Hot, crowded, and overwhelming—not most people’s idea of a cheery future. Can’t we just go back to the way things were? No, that is one thing we absolutely cannot do. The teeming masses of humanity cannot be fed with nineteenth-century agriculture, the hosts of genies cannot be stuffed back in their bottles, the internet was designed to survive a nuclear exchange. There is no turning back, there is no standing still.
What does science fiction say about our future? There are three main alternatives.
1) Everything goes wrong. The nukes fly, the crops fail, the robots go berserk and the cockroaches inherit the Earth. A post-apocalyptic, dystopian nightmare plays out on a shattered planet.
This could happen. From On the Beach to Terminator 2, a whole disaster subgenre lays out the many different paths to hell—some ludicrous, some chillingly plausible.
2) Everything goes right.
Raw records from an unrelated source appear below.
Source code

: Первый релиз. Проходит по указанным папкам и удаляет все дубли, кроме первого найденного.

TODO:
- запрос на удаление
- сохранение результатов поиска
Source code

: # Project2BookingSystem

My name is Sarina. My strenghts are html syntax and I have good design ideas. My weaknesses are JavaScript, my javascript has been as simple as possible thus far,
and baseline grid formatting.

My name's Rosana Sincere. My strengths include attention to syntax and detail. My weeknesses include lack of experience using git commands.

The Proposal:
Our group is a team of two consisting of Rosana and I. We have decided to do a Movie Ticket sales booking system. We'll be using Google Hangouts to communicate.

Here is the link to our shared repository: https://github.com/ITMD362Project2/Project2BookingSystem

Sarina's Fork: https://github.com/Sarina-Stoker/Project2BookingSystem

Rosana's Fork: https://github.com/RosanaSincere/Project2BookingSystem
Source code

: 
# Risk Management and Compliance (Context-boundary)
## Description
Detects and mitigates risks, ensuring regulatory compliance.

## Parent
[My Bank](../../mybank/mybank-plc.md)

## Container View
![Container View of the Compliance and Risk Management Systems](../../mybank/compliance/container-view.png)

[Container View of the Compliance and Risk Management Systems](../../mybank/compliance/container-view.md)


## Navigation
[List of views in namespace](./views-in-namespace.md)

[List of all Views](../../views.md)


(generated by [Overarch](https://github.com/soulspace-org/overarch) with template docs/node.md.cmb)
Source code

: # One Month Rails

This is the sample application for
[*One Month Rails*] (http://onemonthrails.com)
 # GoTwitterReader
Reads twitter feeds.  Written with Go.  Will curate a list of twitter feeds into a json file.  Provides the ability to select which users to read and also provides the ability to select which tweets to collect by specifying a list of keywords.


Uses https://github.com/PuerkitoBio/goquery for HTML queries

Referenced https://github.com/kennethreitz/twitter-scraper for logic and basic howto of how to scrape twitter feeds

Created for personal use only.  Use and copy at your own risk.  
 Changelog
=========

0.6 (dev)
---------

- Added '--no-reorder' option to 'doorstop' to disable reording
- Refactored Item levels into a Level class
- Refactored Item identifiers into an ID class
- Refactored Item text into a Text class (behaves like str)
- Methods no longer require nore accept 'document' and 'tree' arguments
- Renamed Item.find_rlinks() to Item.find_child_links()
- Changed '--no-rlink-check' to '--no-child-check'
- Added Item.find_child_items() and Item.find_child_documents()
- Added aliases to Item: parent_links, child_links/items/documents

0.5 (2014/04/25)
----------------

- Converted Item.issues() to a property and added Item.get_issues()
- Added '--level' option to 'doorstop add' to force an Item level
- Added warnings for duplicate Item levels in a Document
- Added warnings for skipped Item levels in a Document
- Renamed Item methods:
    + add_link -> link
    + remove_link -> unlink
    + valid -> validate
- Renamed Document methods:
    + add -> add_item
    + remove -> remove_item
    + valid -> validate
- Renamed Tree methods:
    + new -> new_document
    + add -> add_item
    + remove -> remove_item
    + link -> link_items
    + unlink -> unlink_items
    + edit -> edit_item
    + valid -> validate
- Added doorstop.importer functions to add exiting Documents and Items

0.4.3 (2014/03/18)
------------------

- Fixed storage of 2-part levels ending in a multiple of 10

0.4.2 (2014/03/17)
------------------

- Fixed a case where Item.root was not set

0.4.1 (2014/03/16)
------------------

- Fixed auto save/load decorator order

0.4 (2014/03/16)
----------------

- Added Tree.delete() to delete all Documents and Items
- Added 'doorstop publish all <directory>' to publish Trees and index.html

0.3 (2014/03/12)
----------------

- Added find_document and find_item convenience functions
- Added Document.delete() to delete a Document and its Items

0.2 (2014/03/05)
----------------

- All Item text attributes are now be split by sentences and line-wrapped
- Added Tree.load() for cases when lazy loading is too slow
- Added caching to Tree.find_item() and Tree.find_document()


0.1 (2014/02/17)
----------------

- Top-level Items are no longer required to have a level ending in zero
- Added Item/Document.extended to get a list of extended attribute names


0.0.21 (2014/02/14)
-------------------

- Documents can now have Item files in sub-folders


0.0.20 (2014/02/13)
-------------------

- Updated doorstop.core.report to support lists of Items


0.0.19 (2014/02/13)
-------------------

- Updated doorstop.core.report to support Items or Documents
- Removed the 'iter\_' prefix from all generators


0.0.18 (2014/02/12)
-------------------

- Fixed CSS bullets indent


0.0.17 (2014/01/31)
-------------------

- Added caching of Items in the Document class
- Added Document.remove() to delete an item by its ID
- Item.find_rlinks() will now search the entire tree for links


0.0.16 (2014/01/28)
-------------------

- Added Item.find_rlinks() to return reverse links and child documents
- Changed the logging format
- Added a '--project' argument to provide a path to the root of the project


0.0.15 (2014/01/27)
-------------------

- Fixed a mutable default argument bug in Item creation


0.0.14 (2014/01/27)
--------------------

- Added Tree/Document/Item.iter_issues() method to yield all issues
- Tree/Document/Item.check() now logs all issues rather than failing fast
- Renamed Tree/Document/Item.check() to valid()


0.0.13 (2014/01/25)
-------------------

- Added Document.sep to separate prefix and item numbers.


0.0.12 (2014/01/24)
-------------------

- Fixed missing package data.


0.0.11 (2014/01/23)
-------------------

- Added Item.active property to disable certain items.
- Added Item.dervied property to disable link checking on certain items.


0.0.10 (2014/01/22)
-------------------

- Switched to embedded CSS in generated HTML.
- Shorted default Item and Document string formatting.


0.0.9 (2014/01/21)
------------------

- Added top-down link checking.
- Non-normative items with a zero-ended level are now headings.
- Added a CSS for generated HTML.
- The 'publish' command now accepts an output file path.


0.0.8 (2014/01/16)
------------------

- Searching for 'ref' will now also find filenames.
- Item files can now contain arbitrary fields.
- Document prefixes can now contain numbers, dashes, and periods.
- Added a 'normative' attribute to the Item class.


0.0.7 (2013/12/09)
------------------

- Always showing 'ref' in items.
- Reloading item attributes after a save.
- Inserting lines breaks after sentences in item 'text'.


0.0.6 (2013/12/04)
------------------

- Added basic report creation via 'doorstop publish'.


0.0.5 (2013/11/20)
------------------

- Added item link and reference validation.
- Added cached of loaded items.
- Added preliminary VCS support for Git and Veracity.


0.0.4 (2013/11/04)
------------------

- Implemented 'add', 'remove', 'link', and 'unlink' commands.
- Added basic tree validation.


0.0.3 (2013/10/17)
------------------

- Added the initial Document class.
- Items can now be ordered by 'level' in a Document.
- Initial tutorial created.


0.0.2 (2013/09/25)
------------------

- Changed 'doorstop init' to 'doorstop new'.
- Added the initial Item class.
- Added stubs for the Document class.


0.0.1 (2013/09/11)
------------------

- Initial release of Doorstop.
World leaders sit down together and wisdom prevails, family planning becomes universal, technology becomes foolproof, solutions are applied pro-actively and human beings inherit the Earth.
This could happen, too, but how likely is it? I’ll simply note that few utopian novels have been written in the last three-quarters of a century. The writers don’t believe in them, and neither do most readers.
3) We try our best to walk forward. There is no turning back, there is no standing still. Walking is controlled falling. With each step, your foot catches you just in time. Try taking a step at a time in the right direction.
This is the only alternative that is both realistic and hopeful. Vote with your ballots, vote with your dollars, vote with your words and deeds. Use the internet as a fulcrum. Do as little or as much as you can. And remember—
It’s either you, or the cockroaches.
The primary source of statistics for this article was the Worldwatch Institute’s Vital Signs series.